#### WHAT YOU ARE ASKED TO DO:
Each line below that includes the word "inaczej" is to be reported.

Segment Start: PROVIDED ENTRIES

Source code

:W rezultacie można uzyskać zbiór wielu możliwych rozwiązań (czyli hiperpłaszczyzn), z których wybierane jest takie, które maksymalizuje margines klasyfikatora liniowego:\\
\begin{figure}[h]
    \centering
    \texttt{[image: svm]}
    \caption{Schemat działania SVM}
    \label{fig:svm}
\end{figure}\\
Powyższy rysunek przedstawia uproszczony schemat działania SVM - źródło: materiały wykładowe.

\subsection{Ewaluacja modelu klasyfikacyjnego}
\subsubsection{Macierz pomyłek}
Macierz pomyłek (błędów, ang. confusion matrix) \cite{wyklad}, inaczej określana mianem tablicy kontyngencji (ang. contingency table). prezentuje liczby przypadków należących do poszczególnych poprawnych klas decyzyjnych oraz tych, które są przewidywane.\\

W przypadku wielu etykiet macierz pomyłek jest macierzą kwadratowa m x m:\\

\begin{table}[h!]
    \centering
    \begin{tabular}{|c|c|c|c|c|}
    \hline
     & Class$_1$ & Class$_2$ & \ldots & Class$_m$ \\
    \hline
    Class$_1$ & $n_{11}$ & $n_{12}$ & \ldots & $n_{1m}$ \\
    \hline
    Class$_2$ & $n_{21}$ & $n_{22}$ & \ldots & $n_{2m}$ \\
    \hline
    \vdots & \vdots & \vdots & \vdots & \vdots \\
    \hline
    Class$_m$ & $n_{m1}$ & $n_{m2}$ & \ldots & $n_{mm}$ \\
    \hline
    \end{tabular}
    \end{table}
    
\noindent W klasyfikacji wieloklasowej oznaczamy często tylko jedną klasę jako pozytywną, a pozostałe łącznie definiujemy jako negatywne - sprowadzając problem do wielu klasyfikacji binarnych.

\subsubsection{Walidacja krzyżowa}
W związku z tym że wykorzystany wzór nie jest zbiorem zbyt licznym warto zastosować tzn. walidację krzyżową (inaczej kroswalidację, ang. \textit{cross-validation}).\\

Segment End: PROVIDED ENTRIES
Segment Start: PROVIDED ENTRIES

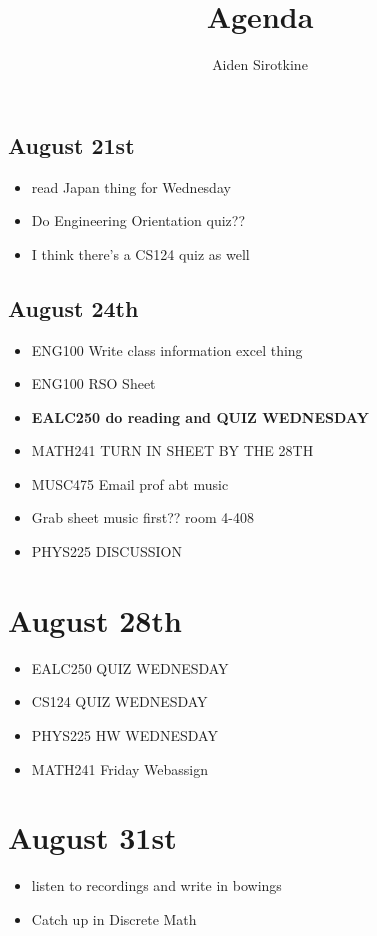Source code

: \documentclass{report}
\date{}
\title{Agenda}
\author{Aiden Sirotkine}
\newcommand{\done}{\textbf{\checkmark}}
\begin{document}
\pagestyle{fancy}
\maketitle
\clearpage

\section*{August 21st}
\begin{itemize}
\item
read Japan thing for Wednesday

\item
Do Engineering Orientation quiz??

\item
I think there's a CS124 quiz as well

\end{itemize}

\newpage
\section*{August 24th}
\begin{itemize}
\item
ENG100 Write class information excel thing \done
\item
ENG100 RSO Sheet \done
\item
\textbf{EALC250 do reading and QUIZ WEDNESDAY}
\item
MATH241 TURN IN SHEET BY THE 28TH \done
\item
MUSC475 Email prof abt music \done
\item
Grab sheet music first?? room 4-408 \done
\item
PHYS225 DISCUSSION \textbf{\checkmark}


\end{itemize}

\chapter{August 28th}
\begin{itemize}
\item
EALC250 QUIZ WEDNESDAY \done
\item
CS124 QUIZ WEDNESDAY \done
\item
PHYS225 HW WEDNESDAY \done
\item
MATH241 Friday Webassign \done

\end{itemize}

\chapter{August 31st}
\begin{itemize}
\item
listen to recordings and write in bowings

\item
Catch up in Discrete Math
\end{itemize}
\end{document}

Segment End: PROVIDED ENTRIES

#### EXERCISE RESPONSE:
Macierz pomyłek (błędów, ang. confusion matrix) \cite{wyklad}, inaczej określana mianem tablicy kontyngencji (ang. contingency table). prezentuje liczby przypadków należących do poszczególnych poprawnych klas decyzyjnych oraz tych, które są przewidywane.\\
W związku z tym że wykorzystany wzór nie jest zbiorem zbyt licznym warto zastosować tzn. walidację krzyżową (inaczej kroswalidację, ang. \textit{cross-validation}).\\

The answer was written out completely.